Study material>
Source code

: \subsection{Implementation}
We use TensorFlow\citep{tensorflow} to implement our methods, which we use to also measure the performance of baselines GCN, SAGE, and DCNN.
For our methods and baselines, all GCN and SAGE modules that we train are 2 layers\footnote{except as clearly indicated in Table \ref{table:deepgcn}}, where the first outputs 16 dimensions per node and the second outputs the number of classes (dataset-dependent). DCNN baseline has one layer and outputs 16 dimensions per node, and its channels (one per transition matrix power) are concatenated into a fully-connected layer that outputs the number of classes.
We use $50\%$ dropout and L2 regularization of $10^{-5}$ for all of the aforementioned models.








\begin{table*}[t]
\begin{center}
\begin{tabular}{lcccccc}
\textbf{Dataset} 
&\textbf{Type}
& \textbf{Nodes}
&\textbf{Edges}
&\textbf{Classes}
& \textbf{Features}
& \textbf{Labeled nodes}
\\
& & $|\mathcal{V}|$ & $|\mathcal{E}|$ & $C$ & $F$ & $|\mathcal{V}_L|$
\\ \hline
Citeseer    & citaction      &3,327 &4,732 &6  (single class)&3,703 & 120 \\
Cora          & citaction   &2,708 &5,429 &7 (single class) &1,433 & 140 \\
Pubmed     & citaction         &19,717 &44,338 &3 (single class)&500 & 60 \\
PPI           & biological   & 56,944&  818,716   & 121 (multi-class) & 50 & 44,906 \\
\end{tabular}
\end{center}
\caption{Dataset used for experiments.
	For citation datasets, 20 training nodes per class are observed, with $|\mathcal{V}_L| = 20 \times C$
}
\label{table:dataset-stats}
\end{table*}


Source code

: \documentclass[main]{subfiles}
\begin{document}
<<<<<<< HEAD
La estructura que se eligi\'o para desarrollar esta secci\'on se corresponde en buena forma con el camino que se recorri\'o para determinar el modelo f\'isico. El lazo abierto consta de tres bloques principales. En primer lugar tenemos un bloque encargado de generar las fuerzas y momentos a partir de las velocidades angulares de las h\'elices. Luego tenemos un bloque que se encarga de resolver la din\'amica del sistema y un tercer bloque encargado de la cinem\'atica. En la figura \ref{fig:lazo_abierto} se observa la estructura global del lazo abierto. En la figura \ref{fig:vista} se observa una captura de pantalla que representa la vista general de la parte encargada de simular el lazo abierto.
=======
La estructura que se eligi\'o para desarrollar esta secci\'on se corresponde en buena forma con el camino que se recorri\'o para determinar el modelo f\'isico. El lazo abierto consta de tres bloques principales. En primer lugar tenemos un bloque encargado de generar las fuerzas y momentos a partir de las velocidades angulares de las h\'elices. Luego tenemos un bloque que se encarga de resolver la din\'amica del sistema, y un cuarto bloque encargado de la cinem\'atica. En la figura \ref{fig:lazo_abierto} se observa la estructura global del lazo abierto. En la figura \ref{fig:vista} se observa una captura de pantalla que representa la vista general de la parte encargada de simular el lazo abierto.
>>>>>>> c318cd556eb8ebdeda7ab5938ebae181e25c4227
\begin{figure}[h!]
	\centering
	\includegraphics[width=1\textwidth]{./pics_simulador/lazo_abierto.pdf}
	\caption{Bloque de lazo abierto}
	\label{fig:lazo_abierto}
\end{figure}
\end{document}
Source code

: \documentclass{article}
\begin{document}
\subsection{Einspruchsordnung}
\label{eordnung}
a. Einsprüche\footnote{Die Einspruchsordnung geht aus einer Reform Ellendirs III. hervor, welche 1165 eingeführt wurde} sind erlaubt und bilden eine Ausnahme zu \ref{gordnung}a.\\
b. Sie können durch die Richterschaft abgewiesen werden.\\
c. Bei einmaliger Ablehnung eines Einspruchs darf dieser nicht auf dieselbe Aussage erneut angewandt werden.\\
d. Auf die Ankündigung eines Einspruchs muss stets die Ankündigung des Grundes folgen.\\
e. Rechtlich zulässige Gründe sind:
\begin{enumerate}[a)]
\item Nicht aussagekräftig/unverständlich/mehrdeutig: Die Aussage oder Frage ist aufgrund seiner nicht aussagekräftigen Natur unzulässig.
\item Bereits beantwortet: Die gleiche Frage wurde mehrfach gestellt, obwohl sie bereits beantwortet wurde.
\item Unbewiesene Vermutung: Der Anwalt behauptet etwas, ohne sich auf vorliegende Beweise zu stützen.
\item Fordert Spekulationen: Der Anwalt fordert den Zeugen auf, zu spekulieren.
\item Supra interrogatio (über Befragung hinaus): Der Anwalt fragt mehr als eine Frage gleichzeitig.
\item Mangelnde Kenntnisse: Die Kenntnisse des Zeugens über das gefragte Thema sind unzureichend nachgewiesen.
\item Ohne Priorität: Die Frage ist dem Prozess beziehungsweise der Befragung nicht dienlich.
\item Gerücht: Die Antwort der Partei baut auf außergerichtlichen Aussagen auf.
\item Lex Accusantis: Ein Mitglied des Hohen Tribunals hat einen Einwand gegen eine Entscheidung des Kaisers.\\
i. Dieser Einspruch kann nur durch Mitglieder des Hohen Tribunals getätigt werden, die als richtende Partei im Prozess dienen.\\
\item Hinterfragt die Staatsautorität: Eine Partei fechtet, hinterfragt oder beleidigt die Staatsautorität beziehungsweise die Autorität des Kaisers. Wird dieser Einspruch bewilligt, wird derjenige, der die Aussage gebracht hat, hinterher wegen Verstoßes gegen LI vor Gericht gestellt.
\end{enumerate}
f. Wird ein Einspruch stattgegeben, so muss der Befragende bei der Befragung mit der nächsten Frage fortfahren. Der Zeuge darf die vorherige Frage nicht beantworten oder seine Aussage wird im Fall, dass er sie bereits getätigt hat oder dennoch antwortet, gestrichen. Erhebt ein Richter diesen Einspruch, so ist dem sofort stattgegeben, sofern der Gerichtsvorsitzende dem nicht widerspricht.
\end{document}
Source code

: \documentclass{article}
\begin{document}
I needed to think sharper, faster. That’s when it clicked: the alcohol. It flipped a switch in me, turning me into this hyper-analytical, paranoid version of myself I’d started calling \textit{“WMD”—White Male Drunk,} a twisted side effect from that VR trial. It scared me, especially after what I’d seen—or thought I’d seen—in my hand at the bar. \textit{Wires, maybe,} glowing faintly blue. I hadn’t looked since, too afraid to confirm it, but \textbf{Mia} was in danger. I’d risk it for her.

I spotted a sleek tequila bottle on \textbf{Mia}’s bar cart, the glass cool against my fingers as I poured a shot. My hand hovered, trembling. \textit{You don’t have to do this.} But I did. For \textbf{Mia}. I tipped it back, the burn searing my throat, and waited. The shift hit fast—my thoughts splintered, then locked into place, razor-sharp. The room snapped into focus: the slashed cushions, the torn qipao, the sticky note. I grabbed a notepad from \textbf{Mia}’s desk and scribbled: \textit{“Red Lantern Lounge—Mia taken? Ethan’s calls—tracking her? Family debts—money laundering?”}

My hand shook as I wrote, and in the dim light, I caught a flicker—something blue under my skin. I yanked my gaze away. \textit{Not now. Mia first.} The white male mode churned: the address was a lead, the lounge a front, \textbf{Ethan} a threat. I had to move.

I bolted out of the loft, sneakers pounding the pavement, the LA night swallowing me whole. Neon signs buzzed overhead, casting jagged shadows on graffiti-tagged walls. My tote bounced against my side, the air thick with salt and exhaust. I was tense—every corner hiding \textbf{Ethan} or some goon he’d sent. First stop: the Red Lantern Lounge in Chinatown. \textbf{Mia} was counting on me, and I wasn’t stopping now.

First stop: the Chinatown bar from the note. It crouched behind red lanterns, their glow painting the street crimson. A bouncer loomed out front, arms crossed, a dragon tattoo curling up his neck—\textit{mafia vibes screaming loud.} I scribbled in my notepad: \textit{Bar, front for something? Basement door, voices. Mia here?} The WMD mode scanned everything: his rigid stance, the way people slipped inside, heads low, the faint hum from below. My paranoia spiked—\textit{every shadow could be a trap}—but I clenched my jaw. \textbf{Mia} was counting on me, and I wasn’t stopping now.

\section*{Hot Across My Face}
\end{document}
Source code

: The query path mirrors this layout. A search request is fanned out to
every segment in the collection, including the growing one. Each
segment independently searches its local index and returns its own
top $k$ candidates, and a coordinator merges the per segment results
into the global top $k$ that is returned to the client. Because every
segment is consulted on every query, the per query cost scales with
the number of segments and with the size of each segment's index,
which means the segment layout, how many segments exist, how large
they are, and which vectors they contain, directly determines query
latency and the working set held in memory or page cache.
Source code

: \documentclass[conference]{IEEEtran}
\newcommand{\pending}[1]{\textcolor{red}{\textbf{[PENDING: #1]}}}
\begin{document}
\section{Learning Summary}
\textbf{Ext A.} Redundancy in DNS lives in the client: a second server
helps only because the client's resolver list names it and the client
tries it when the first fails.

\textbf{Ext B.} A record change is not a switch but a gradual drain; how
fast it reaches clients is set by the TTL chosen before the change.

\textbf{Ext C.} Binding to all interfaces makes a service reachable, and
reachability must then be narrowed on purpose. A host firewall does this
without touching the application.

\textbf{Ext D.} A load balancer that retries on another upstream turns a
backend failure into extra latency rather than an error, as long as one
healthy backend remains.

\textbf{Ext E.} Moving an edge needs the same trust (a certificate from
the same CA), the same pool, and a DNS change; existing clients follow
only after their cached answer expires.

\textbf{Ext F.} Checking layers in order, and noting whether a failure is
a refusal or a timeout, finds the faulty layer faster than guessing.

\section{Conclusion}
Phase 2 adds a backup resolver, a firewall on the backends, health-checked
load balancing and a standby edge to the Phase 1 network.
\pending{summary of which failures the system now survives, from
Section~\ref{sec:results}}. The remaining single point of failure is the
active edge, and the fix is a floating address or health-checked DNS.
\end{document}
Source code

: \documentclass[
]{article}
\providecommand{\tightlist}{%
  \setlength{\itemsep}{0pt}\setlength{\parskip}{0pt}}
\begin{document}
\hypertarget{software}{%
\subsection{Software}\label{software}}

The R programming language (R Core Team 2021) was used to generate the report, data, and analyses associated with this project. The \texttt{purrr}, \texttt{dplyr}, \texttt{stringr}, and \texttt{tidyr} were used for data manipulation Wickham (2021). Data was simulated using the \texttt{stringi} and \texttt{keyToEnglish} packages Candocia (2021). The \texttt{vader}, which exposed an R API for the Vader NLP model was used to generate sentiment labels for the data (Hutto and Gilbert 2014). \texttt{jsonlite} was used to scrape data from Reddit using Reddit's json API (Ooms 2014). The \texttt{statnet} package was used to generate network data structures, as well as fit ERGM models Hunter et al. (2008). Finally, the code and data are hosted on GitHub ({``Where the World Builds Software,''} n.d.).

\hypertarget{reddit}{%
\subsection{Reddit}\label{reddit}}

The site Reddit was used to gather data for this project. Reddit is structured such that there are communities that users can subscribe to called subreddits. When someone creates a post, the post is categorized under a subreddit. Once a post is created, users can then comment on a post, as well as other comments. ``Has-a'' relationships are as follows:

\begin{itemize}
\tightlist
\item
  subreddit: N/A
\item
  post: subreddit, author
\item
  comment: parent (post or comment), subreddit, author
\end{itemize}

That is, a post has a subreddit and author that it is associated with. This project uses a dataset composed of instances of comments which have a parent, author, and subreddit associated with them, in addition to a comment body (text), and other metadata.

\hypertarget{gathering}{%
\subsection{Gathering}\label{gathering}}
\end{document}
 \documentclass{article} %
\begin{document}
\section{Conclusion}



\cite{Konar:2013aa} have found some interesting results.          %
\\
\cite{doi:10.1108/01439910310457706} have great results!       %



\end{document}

What to do>
Report how many lines of the records above contain the word "segments", giving only the number.

Response to the task>
2